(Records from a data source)
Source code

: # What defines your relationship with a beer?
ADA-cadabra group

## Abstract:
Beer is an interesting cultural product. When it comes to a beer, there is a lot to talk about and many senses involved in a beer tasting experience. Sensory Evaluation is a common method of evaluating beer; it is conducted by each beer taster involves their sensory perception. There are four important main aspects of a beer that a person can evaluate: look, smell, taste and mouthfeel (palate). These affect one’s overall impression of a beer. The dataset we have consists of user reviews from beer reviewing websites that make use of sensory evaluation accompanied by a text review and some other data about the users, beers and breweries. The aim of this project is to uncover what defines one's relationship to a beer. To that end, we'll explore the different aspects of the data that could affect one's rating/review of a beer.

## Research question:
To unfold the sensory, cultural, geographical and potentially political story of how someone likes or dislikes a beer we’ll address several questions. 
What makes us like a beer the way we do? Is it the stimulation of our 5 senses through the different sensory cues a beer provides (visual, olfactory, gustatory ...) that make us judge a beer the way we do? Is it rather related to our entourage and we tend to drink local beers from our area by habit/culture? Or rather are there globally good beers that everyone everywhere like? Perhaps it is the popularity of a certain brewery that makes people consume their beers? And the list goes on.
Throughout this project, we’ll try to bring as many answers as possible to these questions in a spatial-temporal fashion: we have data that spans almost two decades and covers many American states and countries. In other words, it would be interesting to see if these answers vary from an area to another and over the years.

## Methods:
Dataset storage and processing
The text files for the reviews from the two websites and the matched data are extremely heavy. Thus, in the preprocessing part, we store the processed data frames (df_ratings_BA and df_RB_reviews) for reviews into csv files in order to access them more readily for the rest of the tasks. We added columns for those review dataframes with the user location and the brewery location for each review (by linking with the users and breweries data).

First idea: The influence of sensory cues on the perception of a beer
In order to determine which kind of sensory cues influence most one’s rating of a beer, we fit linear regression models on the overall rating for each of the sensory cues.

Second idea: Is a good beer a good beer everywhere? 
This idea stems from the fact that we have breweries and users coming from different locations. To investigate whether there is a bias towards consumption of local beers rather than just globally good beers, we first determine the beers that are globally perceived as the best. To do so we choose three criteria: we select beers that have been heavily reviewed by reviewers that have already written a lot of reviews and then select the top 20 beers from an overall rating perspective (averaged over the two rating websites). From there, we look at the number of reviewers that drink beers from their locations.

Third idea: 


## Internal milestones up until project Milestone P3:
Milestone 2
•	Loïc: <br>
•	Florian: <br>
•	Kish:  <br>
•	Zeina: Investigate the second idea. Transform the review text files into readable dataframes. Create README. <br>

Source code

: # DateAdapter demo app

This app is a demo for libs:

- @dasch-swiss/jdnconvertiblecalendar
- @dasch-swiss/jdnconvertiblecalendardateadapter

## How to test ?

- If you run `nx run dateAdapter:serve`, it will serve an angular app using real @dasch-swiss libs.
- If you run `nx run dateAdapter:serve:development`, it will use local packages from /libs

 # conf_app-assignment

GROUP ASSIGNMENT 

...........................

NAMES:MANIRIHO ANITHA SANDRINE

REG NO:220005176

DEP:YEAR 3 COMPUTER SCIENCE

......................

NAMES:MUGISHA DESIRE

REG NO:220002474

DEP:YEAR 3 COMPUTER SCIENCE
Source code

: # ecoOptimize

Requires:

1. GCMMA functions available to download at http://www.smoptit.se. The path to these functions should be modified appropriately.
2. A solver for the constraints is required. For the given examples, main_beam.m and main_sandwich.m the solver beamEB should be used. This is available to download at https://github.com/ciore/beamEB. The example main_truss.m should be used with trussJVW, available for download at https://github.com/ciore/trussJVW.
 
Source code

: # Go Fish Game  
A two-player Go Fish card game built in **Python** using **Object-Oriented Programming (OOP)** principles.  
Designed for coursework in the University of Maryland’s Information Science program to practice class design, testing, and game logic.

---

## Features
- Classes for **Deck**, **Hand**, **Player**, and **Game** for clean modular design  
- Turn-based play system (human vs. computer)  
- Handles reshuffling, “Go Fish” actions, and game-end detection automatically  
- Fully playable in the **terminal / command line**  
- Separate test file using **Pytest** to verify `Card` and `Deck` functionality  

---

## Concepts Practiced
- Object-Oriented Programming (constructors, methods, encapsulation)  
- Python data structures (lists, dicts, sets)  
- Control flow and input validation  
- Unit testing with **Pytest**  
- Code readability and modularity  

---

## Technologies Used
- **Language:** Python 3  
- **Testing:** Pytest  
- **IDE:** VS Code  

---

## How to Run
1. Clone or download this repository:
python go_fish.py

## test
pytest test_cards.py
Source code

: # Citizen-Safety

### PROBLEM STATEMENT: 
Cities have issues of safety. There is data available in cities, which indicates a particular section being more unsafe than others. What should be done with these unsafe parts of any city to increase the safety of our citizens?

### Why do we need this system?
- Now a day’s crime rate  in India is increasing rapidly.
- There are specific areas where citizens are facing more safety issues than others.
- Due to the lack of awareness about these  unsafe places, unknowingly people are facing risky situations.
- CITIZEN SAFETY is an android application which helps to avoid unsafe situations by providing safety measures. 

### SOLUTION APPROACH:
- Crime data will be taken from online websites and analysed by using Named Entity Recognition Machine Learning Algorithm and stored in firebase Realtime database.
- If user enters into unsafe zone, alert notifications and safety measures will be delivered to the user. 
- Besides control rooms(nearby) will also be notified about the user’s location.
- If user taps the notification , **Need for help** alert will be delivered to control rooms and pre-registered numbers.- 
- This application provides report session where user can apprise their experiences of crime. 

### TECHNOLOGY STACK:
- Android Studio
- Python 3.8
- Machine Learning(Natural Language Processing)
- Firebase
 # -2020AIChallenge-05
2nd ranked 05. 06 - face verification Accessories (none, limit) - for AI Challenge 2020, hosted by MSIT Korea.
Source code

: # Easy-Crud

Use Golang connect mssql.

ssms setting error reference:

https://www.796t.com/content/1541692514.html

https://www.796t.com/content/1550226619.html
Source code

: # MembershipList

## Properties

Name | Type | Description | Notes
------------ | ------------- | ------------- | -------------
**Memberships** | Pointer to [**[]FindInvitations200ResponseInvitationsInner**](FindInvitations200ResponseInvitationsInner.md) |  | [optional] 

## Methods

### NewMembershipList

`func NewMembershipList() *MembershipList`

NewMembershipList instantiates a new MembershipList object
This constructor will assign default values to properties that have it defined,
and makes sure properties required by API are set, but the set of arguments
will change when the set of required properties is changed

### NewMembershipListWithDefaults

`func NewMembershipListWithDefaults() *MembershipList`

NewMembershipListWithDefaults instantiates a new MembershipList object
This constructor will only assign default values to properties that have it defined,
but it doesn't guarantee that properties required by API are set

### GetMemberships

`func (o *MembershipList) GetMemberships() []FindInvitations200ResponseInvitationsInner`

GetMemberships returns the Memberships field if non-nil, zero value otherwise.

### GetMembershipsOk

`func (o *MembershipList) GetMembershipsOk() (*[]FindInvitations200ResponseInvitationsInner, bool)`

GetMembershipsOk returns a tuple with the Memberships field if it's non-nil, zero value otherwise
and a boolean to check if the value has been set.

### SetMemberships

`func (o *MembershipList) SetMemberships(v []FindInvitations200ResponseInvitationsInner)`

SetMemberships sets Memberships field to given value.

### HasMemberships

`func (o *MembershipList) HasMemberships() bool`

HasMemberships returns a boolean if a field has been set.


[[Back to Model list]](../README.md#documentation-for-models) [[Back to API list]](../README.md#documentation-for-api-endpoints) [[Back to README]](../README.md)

### [Work required]
Check every line of the records above for the string "content". Copy those that hold it.

### [Task response]
https://www.796t.com/content/1541692514.html
https://www.796t.com/content/1550226619.html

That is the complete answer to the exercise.